-- Records for the exercise follows --

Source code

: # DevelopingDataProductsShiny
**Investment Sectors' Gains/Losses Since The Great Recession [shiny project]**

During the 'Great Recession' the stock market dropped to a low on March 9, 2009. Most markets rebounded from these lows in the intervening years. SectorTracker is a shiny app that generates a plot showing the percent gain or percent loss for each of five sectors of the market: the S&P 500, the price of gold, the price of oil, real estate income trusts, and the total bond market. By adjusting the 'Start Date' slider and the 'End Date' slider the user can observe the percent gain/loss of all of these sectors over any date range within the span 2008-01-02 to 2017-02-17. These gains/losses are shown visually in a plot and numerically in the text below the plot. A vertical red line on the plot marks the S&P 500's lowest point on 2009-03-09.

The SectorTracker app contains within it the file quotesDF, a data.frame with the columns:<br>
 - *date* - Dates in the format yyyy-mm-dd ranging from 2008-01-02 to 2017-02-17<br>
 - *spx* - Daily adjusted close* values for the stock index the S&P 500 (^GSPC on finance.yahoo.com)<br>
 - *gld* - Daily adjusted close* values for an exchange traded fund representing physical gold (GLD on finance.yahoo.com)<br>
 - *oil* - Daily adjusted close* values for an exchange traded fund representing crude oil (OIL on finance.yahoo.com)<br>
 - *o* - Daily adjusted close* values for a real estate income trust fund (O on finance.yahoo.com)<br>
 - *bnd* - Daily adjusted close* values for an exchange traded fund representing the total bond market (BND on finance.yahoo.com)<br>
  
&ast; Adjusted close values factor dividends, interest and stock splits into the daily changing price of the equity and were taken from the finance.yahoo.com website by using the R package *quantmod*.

-- Records for the exercise concluded --
-- Records for the exercise follows --

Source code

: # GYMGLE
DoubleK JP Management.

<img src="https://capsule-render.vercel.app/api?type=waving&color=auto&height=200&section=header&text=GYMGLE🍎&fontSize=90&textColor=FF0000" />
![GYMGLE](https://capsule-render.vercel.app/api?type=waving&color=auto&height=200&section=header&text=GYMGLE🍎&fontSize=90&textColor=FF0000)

-- Records for the exercise concluded --

Your objective: Above are the records. Print exactly, and only, the lines from the line with "- *date* - Dates" to the line with "R package *quantmod*.", both inclusive.

Answer area:
 - *date* - Dates in the format yyyy-mm-dd ranging from 2008-01-02 to 2017-02-17<br>
 - *spx* - Daily adjusted close* values for the stock index the S&P 500 (^GSPC on finance.yahoo.com)<br>
 - *gld* - Daily adjusted close* values for an exchange traded fund representing physical gold (GLD on finance.yahoo.com)<br>
 - *oil* - Daily adjusted close* values for an exchange traded fund representing crude oil (OIL on finance.yahoo.com)<br>
 - *o* - Daily adjusted close* values for a real estate income trust fund (O on finance.yahoo.com)<br>
 - *bnd* - Daily adjusted close* values for an exchange traded fund representing the total bond market (BND on finance.yahoo.com)<br>
  
&ast; Adjusted close values factor dividends, interest and stock splits into the daily changing price of the equity and were taken from the finance.yahoo.com website by using the R package *quantmod*.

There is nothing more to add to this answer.